Directly across the street from the Petroman gasoline station  is the bus stop for Santiago. Sometimes there will be a moto concho there to take you into town but more likely you will have to walk down the street towards town about a block to the other bus stop where most of the Motoconchos hang out.

The motoconchos will take you almost any where in Altamira for 25 pesos. If you put two passengers on the bike they will charge for two people or 50 pesos.

There are a couple places to sit while you wait, under the overhang are some bench seats, and under the tree are some plastic stadium seats. The buses do get crowded at times to it is a good idea to stand and get in line when the bus comes. They will never turn you down from getting in but, if there are no more seats left you will end up standing in the isle.  Depending on the driver the ride can get a little crazy so it is best to be able to sit if you can.

When riding the bus you the cobrador (person that takes the money) will help you with any luggage you may have. Often they put bags under the seats up in front so you don’t have to carry them down the isle. Be prepared for teh bus to take off while you are still trying to get to a seat.
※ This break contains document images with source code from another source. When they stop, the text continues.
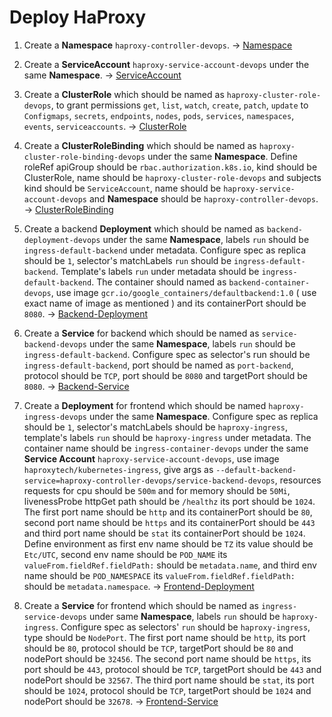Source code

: # Deploy HaProxy

1. Create a **Namespace** `haproxy-controller-devops`.
-> [Namespace](Manifests/Namespace.yml)

2. Create a **ServiceAccount** `haproxy-service-account-devops` under the same **Namespace**.
-> [ServiceAccount](Manifests/ServiceAccount.yml)

3. Create a **ClusterRole** which should be named as `haproxy-cluster-role-devops`, to grant permissions `get`, `list`, `watch`, `create`, `patch`, `update` to `Configmaps`, `secrets`, `endpoints`, `nodes`, `pods`, `services`, `namespaces`, `events`, `serviceaccounts`.
-> [ClusterRole](Manifests/ClusterRole.yml)

4. Create a **ClusterRoleBinding** which should be named as `haproxy-cluster-role-binding-devops` under the same **Namespace**. Define roleRef apiGroup should be `rbac.authorization.k8s.io`, kind should be ClusterRole, name should be `haproxy-cluster-role-devops` and subjects kind should be `ServiceAccount`, name should be `haproxy-service-account-devops` and **Namespace** should be `haproxy-controller-devops`.
-> [ClusterRoleBinding](Manifests/ClusterRoleBinding.yml)

5. Create a backend **Deployment** which should be named as `backend-deployment-devops` under the same **Namespace**, labels `run` should be `ingress-default-backend` under metadata. Configure spec as replica should be `1`, selector's matchLabels `run` should be `ingress-default-backend`. Template's labels `run` under metadata should be `ingress-default-backend`. The container should named as `backend-container-devops`, use image `gcr.io/google_containers/defaultbackend:1.0` ( use exact name of image as mentioned ) and its containerPort should be `8080`.
-> [Backend-Deployment](Manifests/Backend-Deployment.yml)

6. Create a **Service** for backend which should be named as `service-backend-devops` under the same **Namespace**, labels `run` should be `ingress-default-backend`. Configure spec as selector's run should be `ingress-default-backend`, port should be named as `port-backend`, protocol should be `TCP`, port should be `8080` and targetPort should be `8080`.
-> [Backend-Service](Manifests/Backend-Service.yml)

7. Create a **Deployment** for frontend which should be named `haproxy-ingress-devops` under the same **Namespace**. Configure spec as replica should be `1`, selector's matchLabels should be `haproxy-ingress`, template's labels `run` should be `haproxy-ingress` under metadata. The container name should be `ingress-container-devops` under the same **Service Account** `haproxy-service-account-devops`, use image `haproxytech/kubernetes-ingress`, give args as `--default-backend-service=haproxy-controller-devops/service-backend-devops`, resources requests for cpu should be `500m` and for memory should be `50Mi`, livenessProbe httpGet path should be `/healthz` its port should be `1024`. The first port name should be `http` and its containerPort should be `80`, second port name should be `https` and its containerPort should be `443` and third port name should be `stat` its containerPort should be `1024`. Define environment as first env name should be `TZ` its value should be `Etc/UTC`, second env name should be `POD_NAME` its `valueFrom.fieldRef.fieldPath:` should be `metadata.name`, and third env name should be `POD_NAMESPACE` its `valueFrom.fieldRef.fieldPath:` should be `metadata.namespace`.
-> [Frontend-Deployment](Manifests/Frontend-Deployment.yml)

8. Create a **Service** for frontend which should be named as `ingress-service-devops` under same **Namespace**, labels `run` should be `haproxy-ingress`. Configure spec as selectors' `run` should be `haproxy-ingress`, type should be `NodePort`. The first port name should be `http`, its port should be `80`, protocol should be `TCP`, targetPort should be `80` and nodePort should be `32456`. The second port name should be `https`, its port should be `443`, protocol should be `TCP`, targetPort should be `443` and nodePort should be `32567`. The third port name should be `stat`, its port should be `1024`, protocol should be `TCP`, targetPort should be `1024` and nodePort should be `32678`.
-> [Frontend-Service](Manifests/Frontend-Service.yml)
The cobrador will seldom take money when you first get into the bus. Once they get a ways down the street he will make his way down the isle and collect the money. Usually there is no problem giving him a 500 peso bill or even a 1000 peso bill. HOWEVER, be sure to count your change, they like to overcharge foreigners. Usually the amount is only 5-10 pesos (15 to 30 US cents), but it is a little annoying.

Parada de Puerto Plata

Altamira Bus  top to Puerto Plata

Altamira Bus top to Puerto Plata

Down the street in the direction of the main entrance to Altamira is the Parada (bus stop) for the direction to Puerto Plata. You will see a bunch of motorcycles parked under a overhang. These are all motoconchos to take people from the bus stop into town.
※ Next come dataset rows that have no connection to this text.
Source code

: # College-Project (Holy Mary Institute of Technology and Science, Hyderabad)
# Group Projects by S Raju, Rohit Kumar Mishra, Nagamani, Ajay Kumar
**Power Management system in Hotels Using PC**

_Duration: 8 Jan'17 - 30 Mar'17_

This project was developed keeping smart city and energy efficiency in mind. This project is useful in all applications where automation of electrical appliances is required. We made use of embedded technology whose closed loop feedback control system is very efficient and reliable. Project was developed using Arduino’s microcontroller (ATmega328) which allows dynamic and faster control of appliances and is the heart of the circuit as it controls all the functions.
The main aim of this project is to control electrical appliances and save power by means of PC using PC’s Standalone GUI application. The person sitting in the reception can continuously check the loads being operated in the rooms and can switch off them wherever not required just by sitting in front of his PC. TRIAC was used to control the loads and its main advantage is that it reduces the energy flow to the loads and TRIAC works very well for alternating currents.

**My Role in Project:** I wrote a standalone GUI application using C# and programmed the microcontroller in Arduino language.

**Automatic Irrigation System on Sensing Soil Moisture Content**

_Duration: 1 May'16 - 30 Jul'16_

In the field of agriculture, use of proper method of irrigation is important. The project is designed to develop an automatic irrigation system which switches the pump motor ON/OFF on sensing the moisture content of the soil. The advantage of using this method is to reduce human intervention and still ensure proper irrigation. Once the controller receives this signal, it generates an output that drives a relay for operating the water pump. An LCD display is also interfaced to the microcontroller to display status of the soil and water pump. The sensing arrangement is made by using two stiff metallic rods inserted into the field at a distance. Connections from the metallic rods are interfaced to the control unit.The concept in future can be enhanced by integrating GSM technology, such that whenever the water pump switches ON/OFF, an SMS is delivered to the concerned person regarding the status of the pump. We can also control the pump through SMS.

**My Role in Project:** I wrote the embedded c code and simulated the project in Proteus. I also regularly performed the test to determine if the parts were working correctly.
Even if you have bags and luggage they will find a way to take you, although you may pay a bit extra or even need more than one bike if you have a lot of luggage. It is best to have exact change (25 pesos) although they will at times have change.

If you find a driver you like you can get his phone number so you can call him to pick you up at your house. Usually they start work at around 7:30 to 8am and work until about 5-6pm. Although you can arrange ahead of time for them to pick you up if you need to leave town earlier. Usually it is best to talk to them the day before, they often turn off their phones when they are done for the night.

If you do take a public car instead of the guagua expect to pay a bit more than for the bus. Public cars smaash 4 people in the back and 2 people in the passenger bucket seat. Often but not always, the guagua has air conditioning where the public cars almost never use theirs, so it is usually more comfortable in the guagua than in the public cars.